Exercise: Whenever the word "login" appears in a line of the data below, copy that line.

Data supplied:
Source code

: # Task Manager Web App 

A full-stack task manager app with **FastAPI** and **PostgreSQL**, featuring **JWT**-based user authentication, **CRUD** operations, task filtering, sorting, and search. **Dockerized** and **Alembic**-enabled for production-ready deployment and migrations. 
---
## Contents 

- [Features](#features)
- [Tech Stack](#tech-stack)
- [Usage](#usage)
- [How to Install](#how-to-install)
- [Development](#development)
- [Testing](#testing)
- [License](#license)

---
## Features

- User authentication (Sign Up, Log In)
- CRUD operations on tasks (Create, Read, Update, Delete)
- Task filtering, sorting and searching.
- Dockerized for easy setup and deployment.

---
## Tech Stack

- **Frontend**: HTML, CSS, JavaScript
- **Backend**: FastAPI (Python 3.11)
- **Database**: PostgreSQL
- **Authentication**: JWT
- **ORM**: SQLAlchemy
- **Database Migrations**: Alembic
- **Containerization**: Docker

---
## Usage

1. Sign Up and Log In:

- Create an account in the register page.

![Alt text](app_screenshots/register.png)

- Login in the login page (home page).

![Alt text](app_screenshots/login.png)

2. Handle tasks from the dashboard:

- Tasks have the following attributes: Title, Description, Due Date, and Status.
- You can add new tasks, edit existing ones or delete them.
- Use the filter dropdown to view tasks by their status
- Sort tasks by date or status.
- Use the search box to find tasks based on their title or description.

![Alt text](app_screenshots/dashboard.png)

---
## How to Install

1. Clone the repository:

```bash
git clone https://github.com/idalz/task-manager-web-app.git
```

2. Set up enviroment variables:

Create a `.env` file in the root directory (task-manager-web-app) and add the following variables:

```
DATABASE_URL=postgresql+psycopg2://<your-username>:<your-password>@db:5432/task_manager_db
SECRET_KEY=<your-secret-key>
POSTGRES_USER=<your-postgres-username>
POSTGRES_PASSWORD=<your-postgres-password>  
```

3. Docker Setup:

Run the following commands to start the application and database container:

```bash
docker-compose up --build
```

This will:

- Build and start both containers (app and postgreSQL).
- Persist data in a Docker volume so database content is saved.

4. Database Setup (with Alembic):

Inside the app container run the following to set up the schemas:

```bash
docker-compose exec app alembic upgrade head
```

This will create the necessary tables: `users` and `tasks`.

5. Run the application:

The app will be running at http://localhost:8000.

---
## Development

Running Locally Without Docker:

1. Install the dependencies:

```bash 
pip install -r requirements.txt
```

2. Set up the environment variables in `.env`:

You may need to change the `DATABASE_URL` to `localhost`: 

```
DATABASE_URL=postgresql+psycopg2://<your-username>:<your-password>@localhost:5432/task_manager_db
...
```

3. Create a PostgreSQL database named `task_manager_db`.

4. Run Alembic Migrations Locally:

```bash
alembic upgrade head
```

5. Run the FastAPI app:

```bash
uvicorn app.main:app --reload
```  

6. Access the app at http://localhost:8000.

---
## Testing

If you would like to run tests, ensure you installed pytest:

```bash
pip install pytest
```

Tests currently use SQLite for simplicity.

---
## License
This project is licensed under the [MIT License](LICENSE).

Solution to the problem:
- Login in the login page (home page).
![Alt text](app_screenshots/login.png)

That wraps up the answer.